Fancelli - Grande parte das políticas externas e militares da União Europeia são responsabilidade dos governos nacionais dos 27 Estados-membros, o que significa que as decisões não são centralizadas, mas resultam de acordos entre esses países. Embora alguns partidos de extrema direita tenham uma inclinação pró-Rússia, como o Rassemblement National, de Marine Le Pen, e a Alternative für Deutschland, que enfrentou escândalos envolvendo ligações com agentes russos, os resultados das eleições europeias não devem ter um impacto imediato no apoio à Ucrânia. Até agora, a Ucrânia recebeu mais de US$ 150 bilhões em ajuda, conforme dados do Conselho Europeu. As decisões conjuntas sobre sanções e auxílio militar são amplamente influenciadas pelos estados individuais, que também são as principais fontes de financiamento da assistência humanitária. No entanto, enquanto o apoio da UE à Ucrânia pode não mudar imediatamente devido à estrutura descentralizada de tomada de decisões, o aumento do apoio a partidos de extrema direita com posturas pró-Rússia pode sinalizar uma possível mudança no futuro, caso esses partidos cheguem ao poder a nível dos governos nacionais, potencialmente alterando o equilíbrio das decisões políticas dentro do bloco europeu.
OP - E no campo das políticas migratórias, quais seriam os efeitos? Estas podem sofrer algum tipo de retrocesso a partir da nova configuração parlamentar?

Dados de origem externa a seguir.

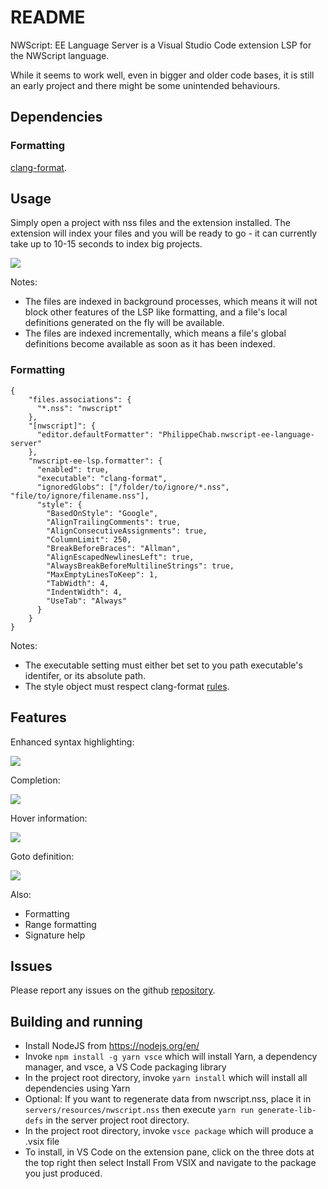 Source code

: # README

NWScript: EE Language Server is a Visual Studio Code extension LSP for the NWScript language.

While it seems to work well, even in bigger and older code bases, it is still an early project and there might be some unintended behaviours.

## Dependencies

### Formatting

[clang-format](https://clang.llvm.org/docs/ClangFormat.html).

## Usage

Simply open a project with nss files and the extension installed. The extension will index your files and you will be ready to go - it can currently take up to 10-15 seconds to index big projects.

![](https://i.imgur.com/DKn8znH.png)

Notes:

- The files are indexed in background processes, which means it will not block other features of the LSP like formatting, and a file's local definitions generated on the fly will be available.
- The files are indexed incrementally, which means a file's global definitions become available as soon as it has been indexed.

### Formatting

```
{
    "files.associations": {
      "*.nss": "nwscript"
    },
    "[nwscript]": {
      "editor.defaultFormatter": "PhilippeChab.nwscript-ee-language-server"
    },
    "nwscript-ee-lsp.formatter": {
      "enabled": true,
      "executable": "clang-format",
      "ignoredGlobs": ["/folder/to/ignore/*.nss", "file/to/ignore/filename.nss"],
      "style": {
        "BasedOnStyle": "Google",
        "AlignTrailingComments": true,
        "AlignConsecutiveAssignments": true,
        "ColumnLimit": 250,
        "BreakBeforeBraces": "Allman",
        "AlignEscapedNewlinesLeft": true,
        "AlwaysBreakBeforeMultilineStrings": true,
        "MaxEmptyLinesToKeep": 1,
        "TabWidth": 4,
        "IndentWidth": 4,
        "UseTab": "Always"
      }
    }
}
```

Notes:

- The executable setting must either bet set to you path executable's identifer, or its absolute path.
- The style object must respect clang-format [rules](https://clang.llvm.org/docs/ClangFormatStyleOptions.html).

## Features

Enhanced syntax highlighting:

![](https://i.imgur.com/A78xmBR.png)

Completion:

![](https://i.imgur.com/Iet1Lul.gif)

Hover information:

![](https://i.imgur.com/ZARVTQs.gif)

Goto definition:

![](https://i.imgur.com/vR13onI.gif)

Also:

- Formatting
- Range formatting
- Signature help

## Issues

Please report any issues on the github [repository](https://github.com/PhilippeChab/nwscript-ee-language-server/issues).

## Building and running

- Install NodeJS from https://nodejs.org/en/
- Invoke `npm install -g yarn vsce` which will install Yarn, a dependency manager, and vsce, a VS Code packaging library
- In the project root directory, invoke `yarn install` which will install all dependencies using Yarn
- Optional: If you want to regenerate data from nwscript.nss, place it in `servers/resources/nwscript.nss` then execute `yarn run generate-lib-defs` in the server project root directory.
- In the project root directory, invoke `vsce package` which will produce a .vsix file
- To install, in VS Code on the extension pane, click on the three dots at the top right then select Install From VSIX and navigate to the package you just produced.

Fancelli - O Parlamento Europeu exerce uma influência significativa nas políticas de imigração da União Europeia, atuando de forma conjunta com o Conselho da União Europeia no processo legislativo. Ele tem o poder de aprovar, rejeitar ou propor emendas a projetos de lei relacionados à imigração. Além disso, desempenha um papel crucial na supervisão da implementação dessas políticas, exigindo relatórios e organizando audiências públicas para garantir a aplicação justa e eficaz das leis de imigração. O Parlamento também influencia a alocação do orçamento da UE, direcionando recursos para programas de gestão de fronteiras e integração de migrantes. Ele adota resoluções que moldam a opinião pública e pressionam por mudanças políticas, além de aprovar acordos internacionais sobre migração, assegurando que estejam alinhados com os valores da UE.